[Collected data]
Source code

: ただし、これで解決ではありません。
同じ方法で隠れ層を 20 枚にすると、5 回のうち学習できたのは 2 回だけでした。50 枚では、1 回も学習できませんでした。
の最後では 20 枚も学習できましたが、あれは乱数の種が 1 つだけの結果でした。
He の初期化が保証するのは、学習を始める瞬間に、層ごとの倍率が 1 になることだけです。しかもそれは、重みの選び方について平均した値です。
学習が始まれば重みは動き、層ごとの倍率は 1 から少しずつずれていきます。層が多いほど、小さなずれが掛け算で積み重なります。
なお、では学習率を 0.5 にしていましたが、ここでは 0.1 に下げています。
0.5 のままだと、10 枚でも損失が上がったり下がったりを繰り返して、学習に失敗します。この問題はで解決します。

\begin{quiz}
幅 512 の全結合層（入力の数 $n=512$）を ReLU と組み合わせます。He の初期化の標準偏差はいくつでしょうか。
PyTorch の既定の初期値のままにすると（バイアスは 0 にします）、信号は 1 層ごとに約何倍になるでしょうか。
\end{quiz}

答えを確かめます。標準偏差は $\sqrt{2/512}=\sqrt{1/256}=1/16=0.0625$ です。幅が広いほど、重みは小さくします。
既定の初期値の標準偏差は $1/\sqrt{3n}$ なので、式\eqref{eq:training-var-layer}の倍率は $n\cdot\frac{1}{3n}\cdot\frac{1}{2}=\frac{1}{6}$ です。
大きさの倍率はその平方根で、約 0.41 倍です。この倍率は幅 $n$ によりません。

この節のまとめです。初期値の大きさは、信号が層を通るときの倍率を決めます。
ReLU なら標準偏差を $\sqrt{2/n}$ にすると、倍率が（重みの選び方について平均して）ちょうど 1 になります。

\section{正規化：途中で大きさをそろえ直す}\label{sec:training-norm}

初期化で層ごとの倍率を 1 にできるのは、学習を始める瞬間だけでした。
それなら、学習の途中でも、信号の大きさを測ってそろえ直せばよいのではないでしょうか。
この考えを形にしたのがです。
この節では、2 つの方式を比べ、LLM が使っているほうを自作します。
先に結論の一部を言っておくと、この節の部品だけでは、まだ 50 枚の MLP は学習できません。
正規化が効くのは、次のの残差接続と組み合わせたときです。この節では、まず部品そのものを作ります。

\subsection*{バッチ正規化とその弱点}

### [Work required]
All of the records should be repeated precisely as written.

### [Answer space]
Source code

: ただし、これで解決ではありません。
同じ方法で隠れ層を 20 枚にすると、5 回のうち学習できたのは 2 回だけでした。50 枚では、1 回も学習できませんでした。
の最後では 20 枚も学習できましたが、あれは乱数の種が 1 つだけの結果でした。
He の初期化が保証するのは、学習を始める瞬間に、層ごとの倍率が 1 になることだけです。しかもそれは、重みの選び方について平均した値です。
学習が始まれば重みは動き、層ごとの倍率は 1 から少しずつずれていきます。層が多いほど、小さなずれが掛け算で積み重なります。
なお、では学習率を 0.5 にしていましたが、ここでは 0.1 に下げています。
0.5 のままだと、10 枚でも損失が上がったり下がったりを繰り返して、学習に失敗します。この問題はで解決します。

\begin{quiz}
幅 512 の全結合層（入力の数 $n=512$）を ReLU と組み合わせます。He の初期化の標準偏差はいくつでしょうか。
PyTorch の既定の初期値のままにすると（バイアスは 0 にします）、信号は 1 層ごとに約何倍になるでしょうか。
\end{quiz}

答えを確かめます。標準偏差は $\sqrt{2/512}=\sqrt{1/256}=1/16=0.0625$ です。幅が広いほど、重みは小さくします。
既定の初期値の標準偏差は $1/\sqrt{3n}$ なので、式\eqref{eq:training-var-layer}の倍率は $n\cdot\frac{1}{3n}\cdot\frac{1}{2}=\frac{1}{6}$ です。
大きさの倍率はその平方根で、約 0.41 倍です。この倍率は幅 $n$ によりません。

この節のまとめです。初期値の大きさは、信号が層を通るときの倍率を決めます。
ReLU なら標準偏差を $\sqrt{2/n}$ にすると、倍率が（重みの選び方について平均して）ちょうど 1 になります。

\section{正規化：途中で大きさをそろえ直す}\label{sec:training-norm}

初期化で層ごとの倍率を 1 にできるのは、学習を始める瞬間だけでした。
それなら、学習の途中でも、信号の大きさを測ってそろえ直せばよいのではないでしょうか。
この考えを形にしたのがです。
この節では、2 つの方式を比べ、LLM が使っているほうを自作します。
先に結論の一部を言っておくと、この節の部品だけでは、まだ 50 枚の MLP は学習できません。
正規化が効くのは、次のの残差接続と組み合わせたときです。この節では、まず部品そのものを作ります。

\subsection*{バッチ正規化とその弱点}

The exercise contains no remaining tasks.